(Collected data)
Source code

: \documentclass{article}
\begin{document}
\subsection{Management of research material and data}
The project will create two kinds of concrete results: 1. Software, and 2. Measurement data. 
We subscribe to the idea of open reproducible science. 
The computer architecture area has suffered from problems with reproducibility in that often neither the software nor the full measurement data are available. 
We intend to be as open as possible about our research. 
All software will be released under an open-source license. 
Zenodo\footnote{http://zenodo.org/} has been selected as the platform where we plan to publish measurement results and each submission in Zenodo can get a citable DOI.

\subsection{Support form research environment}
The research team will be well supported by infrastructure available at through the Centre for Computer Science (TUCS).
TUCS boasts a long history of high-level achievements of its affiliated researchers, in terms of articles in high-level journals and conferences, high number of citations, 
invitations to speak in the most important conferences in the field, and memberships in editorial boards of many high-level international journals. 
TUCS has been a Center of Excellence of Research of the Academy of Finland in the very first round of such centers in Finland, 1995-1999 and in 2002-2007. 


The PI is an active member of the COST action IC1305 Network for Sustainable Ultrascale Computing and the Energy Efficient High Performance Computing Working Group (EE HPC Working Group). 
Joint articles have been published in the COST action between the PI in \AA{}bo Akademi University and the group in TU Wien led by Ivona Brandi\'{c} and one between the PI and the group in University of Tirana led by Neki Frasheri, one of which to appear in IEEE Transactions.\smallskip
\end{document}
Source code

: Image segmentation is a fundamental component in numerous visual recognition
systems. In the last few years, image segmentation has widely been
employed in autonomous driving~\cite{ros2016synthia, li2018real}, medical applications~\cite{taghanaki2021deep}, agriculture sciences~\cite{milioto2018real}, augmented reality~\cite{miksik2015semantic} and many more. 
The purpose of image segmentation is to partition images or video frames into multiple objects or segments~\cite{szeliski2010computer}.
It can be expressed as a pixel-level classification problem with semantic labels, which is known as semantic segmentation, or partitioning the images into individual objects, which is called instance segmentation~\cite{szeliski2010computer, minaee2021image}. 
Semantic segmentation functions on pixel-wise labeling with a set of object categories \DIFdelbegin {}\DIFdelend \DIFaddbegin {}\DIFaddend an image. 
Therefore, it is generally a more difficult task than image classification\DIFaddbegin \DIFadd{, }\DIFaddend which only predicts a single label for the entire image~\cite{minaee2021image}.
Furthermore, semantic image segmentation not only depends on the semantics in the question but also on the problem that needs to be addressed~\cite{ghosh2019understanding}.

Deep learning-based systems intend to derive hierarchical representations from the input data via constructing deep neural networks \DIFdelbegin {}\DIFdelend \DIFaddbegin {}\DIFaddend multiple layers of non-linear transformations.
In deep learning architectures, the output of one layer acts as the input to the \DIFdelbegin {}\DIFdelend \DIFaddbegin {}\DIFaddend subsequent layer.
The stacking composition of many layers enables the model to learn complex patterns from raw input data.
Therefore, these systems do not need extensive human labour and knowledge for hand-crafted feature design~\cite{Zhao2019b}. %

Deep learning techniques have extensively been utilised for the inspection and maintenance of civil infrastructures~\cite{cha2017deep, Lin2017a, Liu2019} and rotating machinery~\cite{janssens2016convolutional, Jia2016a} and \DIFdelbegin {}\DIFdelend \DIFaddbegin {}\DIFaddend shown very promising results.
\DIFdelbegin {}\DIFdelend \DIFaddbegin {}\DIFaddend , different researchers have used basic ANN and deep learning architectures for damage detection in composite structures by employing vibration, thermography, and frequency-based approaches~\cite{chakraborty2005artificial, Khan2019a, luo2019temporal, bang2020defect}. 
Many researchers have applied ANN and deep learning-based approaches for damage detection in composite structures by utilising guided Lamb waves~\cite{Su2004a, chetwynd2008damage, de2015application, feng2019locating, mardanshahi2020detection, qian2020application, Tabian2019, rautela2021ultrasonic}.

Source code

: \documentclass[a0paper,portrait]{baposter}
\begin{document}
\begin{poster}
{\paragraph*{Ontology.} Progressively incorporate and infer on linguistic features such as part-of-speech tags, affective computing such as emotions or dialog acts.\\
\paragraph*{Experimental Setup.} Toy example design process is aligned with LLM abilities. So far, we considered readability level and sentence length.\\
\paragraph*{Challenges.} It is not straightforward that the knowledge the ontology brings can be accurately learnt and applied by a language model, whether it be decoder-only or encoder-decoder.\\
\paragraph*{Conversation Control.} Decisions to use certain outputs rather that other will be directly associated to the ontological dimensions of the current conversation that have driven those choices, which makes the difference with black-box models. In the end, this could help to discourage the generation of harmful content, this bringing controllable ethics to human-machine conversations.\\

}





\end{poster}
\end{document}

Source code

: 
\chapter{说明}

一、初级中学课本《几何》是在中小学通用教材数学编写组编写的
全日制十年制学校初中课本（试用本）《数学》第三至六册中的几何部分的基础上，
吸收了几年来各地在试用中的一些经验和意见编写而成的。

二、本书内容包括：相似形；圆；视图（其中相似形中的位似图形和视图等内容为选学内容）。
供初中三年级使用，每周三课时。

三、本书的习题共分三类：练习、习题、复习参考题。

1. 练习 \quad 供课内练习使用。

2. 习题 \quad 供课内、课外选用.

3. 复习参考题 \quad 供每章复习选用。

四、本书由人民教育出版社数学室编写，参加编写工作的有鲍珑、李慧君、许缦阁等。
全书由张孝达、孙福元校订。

- **Your goal**: Filter the data for the string "into" and copy every line that has it.

- **Written response**:
The purpose of image segmentation is to partition images or video frames into multiple objects or segments~\cite{szeliski2010computer}.
It can be expressed as a pixel-level classification problem with semantic labels, which is known as semantic segmentation, or partitioning the images into individual objects, which is called instance segmentation~\cite{szeliski2010computer, minaee2021image}. 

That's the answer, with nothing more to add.